Periodical cicadas are divided into 30 "groups" based on the year they appear.
Group numbers 1 to 17 are seventeen-year cicadas, and group numbers 18 to 30 are thirteen-year cicadas.
Some groups do not exist but are retained for convenience.
Group No. 4 appeared in 2003.
The next thirteen-year-old cicada will be group number 19, which will appear in 2011.
Group 10, a seventeen-year cicada, has appeared in New Jersey and North Carolina in May 2004.
[Edit this paragraph] Classification Kingdom: Animalia Phylum: Arthropoda Class: Insecta Order: Hemiptera [Edit this paragraph] Related reports: According to the "Independent" report, they do not bite or sting.
Human beings, seemingly dull, only reincarnate once every 17 years.
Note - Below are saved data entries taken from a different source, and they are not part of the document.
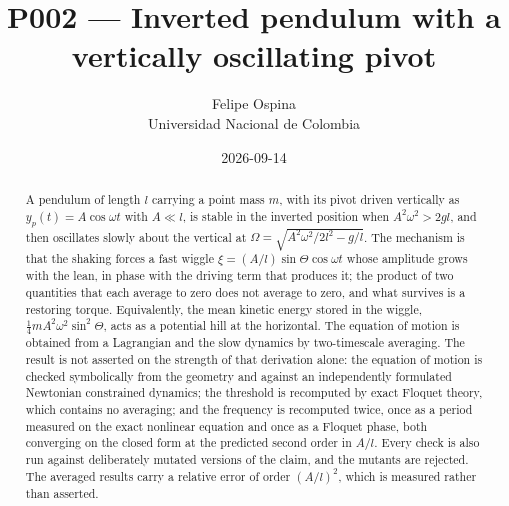 \documentclass[11pt,a4paper]{article}
\title{P002 --- Inverted pendulum with a vertically oscillating pivot}
\author{Felipe Ospina \\ \small Universidad Nacional de Colombia}
\date{2026-09-14}
\begin{document}
\maketitle

\begin{center}
\end{center}

\begin{abstract}
A pendulum of length $l$ carrying a point mass $m$, with its pivot driven
vertically as $y_p(t)=A\cos\omega t$ with $A\ll l$, is stable in the inverted
position when $A^2\omega^2>2gl$, and then oscillates slowly about the vertical
at $\Omega=\sqrt{A^2\omega^2/2l^2-g/l}$. The mechanism is that the shaking
forces a fast wiggle $\xi=(A/l)\sin\Theta\cos\omega t$ whose amplitude grows
with the lean, in phase with the driving term that produces it; the product of
two quantities that each average to zero does not average to zero, and what
survives is a restoring torque. Equivalently, the mean kinetic energy stored in
the wiggle, $\tfrac14 mA^2\omega^2\sin^2\Theta$, acts as a potential hill at the
horizontal. The equation of motion is obtained from a Lagrangian and the slow
dynamics by two-timescale averaging. The result is not asserted on the strength
of that derivation alone: the equation of motion is checked symbolically from
the geometry and against an independently formulated Newtonian constrained
dynamics; the threshold is recomputed by exact Floquet theory, which contains no
averaging; and the frequency is recomputed twice, once as a period measured on
the exact nonlinear equation and once as a Floquet phase, both converging on the
closed form at the predicted second order in $A/l$. Every check is also run
against deliberately mutated versions of the claim, and the mutants are
rejected. The averaged results carry a relative error of order $(A/l)^2$, which
is measured rather than asserted.
\end{abstract}
\end{document}
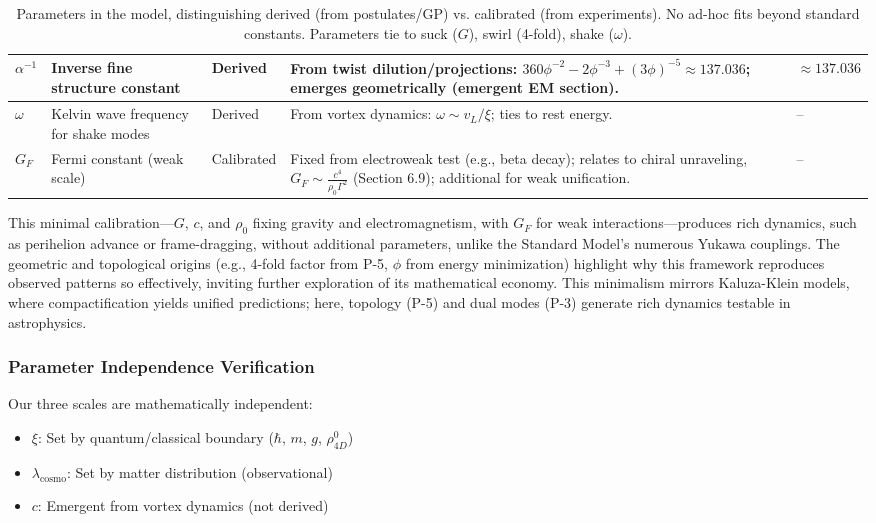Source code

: \begin{table}[H]
\begin{tabularx}{\linewidth}{|p{1.5cm}|p{2cm}|l|X|p{3cm}|}
\hline
$\alpha^{-1}$ & Inverse fine structure constant & Derived & From twist dilution/projections: $360 \phi^{-2} - 2 \phi^{-3} + (3 \phi)^{-5} \approx 137.036$; emerges geometrically (emergent EM section). & $\approx 137.036$ \\
\hline
$\omega$ & Kelvin wave frequency for shake modes & Derived & From vortex dynamics: $\omega \sim v_L / \xi$; ties to rest energy. & -- \\
\hline
$G_F$ & Fermi constant (weak scale) & Calibrated & Fixed from electroweak test (e.g., beta decay); relates to chiral unraveling, $G_F \sim \frac{c^4}{\rho_0 \Gamma^2}$ (Section 6.9); additional for weak unification. & -- \\
\hline
\end{tabularx}
\caption{Parameters in the model, distinguishing derived (from postulates/GP) vs. calibrated (from experiments). No ad-hoc fits beyond standard constants. Parameters tie to suck ($G$), swirl (4-fold), shake ($\omega$).}
\label{tab:parameters}
\end{table}

This minimal calibration---$G$, $c$, and $\rho_0$ fixing gravity and electromagnetism, with $G_F$ for weak interactions---produces rich dynamics, such as perihelion advance or frame-dragging, without additional parameters, unlike the Standard Model's numerous Yukawa couplings. The geometric and topological origins (e.g., 4-fold factor from P-5, $\phi$ from energy minimization) highlight why this framework reproduces observed patterns so effectively, inviting further exploration of its mathematical economy. This minimalism mirrors Kaluza-Klein models, where compactification yields unified predictions; here, topology (P-5) and dual modes (P-3) generate rich dynamics testable in astrophysics.

\subsubsection{Parameter Independence Verification}

Our three scales are mathematically independent:
\begin{itemize}
\item $\xi$: Set by quantum/classical boundary ($\hbar$, $m$, $g$, $\rho_{4D}^0$)
\item $\lambda_{\text{cosmo}}$: Set by matter distribution (observational)
\item $c$: Emergent from vortex dynamics (not derived)
\end{itemize}

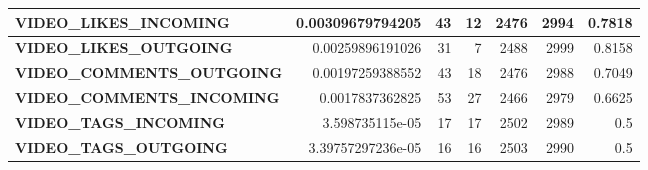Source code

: \begin{table}
\begin{tabular}{| >{\small}l | >{\small}r | >{\small}r | >{\small}r | >{\small}r | >{\small}r | >{\small}r |}
	\hline
	\textbf{VIDEO\_LIKES\_INCOMING}& 0.00309679794205 & 43 & 12 & 2476 & 2994 & 0.7818\\
	\hline
	\textbf{VIDEO\_LIKES\_OUTGOING}& 0.00259896191026 & 31 & 7 & 2488 & 2999 & 0.8158\\
	\hline
	\textbf{VIDEO\_COMMENTS\_OUTGOING}& 0.00197259388552 & 43 & 18 & 2476 & 2988 & 0.7049\\
	\hline
	\textbf{VIDEO\_COMMENTS\_INCOMING}& 0.0017837362825 & 53 & 27 & 2466 & 2979 & 0.6625\\
	\hline
	\textbf{VIDEO\_TAGS\_INCOMING}& 3.598735115e-05 & 17 & 17 & 2502 & 2989 & 0.5 \\
	\hline
	\textbf{VIDEO\_TAGS\_OUTGOING}& 3.39757297236e-05 & 16 & 16 & 2503 & 2990 & 0.5\\
	\hline
	\end{tabular}
\end{table}



\cleardoublepage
This summer, billions or trillions of cicadas will climb from the soil onto the trees in Washington, USA.
But it is such a small thing. Why are Americans so interested in it? Is there such a large number of them just a need for survival?
[Edit this paragraph] X-type cicadas have invaded the United States. Americans have been waiting for seventeen years for them to come!
In some areas of the United States, people are talking about the news that the "invaders" are coming!
The invaders are not the human army, but the vanguard of an insect army of unimaginably large scale - periodic cicadas.
The inch-long brown bug emerges from the ground, looks for its nest in the sun, and sheds its coat.
17 years have passed and the periodic cicada is back!
In the coming weeks, Washington will be experiencing another invasion of one of nature’s most incredible things — periodic cicadas.
For days, Washington residents waited in anticipation to see what they would look like.
They searched for half-inch burrows in the grass of their yards for evidence of periodic cicadas.